" Il ne fait pas bon être communiste dans l’Italie de 1932. Entre
autres pour les Mancini, Orfeo (Jacques Gamblin) et Nella (Yaël
Abeccasis), qui, de la Toscane qu’ils n’ont jamais quittée, décident de
faire le grand voyage de New York, suivant ainsi beaucoup d’autres
(voir les films se déroulant à Manhattan dans Little Italy). Un
tragique hasard s’en mêle, comme dans un opéra et, quelques bourrades
de fascistes aidant, les voici sans le savoir embarqués dans le bateau
de Marseille. La Bonne Mère a bien une couronne comme la statue de la
Liberté, mais aussi un " bambino Jesu " dans les bras et non la torche
connue de tous. Le compte n’y est pas mais il faut faire avec. Petit à
petit, voilà les Mancini installés, modestement. C’est leur histoire
que raconte le film, sur fond de ville pauvre, généreuse, métissée,
vivante, un peu comme chez Guédiguian. Au fil des jours qui s’écoulent,
nous assistons à des moments de bonheur, d’engueulades, de déprime,
d’égarement.

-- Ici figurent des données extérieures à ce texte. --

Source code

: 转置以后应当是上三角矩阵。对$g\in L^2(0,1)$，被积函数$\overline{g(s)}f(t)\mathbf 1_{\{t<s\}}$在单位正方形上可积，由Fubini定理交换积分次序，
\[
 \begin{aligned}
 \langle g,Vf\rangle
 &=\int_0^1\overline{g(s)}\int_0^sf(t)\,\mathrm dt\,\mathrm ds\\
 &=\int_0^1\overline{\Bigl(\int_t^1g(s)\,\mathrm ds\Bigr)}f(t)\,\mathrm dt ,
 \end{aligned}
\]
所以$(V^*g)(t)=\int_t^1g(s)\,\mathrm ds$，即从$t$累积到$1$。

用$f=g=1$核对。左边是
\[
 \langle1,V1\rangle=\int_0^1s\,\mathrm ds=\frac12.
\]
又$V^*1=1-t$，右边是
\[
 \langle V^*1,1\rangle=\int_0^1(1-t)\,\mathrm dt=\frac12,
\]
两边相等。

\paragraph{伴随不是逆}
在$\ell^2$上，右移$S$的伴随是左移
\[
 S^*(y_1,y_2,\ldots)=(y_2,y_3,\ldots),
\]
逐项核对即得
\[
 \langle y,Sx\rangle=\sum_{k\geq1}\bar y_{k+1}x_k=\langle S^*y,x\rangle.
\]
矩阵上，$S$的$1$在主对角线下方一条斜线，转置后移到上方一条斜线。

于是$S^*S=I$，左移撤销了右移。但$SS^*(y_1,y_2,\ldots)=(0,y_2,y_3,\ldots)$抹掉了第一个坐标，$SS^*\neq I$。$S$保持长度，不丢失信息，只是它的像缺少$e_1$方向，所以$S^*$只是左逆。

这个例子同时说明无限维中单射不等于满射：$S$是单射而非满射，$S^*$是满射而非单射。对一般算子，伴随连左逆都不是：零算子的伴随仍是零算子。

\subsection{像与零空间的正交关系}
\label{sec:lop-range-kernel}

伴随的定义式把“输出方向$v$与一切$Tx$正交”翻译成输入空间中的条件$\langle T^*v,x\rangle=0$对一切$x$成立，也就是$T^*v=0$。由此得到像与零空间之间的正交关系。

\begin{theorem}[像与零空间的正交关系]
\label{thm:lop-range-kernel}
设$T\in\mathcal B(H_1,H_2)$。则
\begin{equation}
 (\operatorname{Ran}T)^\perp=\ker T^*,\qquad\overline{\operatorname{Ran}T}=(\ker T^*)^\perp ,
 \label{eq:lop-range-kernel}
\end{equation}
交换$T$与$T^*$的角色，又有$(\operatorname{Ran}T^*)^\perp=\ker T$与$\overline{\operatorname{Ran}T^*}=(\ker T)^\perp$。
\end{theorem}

L’Histoire est là aussi, avec ses pages douces et celles
où tout s’emballe, la guerre, l’Occupation, la Libération. On naît, on
meurt, on vieillit, on se combat politiquement et physiquement,
parfois, pas toujours, jusqu’au meurtre.
En fait,
cette histoire est pour grande partie celle des grands-parents et des
parents de l’auteur, vue à travers les yeux du souvenir, ce qui donne
au film un ton hésitant entre le réalisme et le conte féerique.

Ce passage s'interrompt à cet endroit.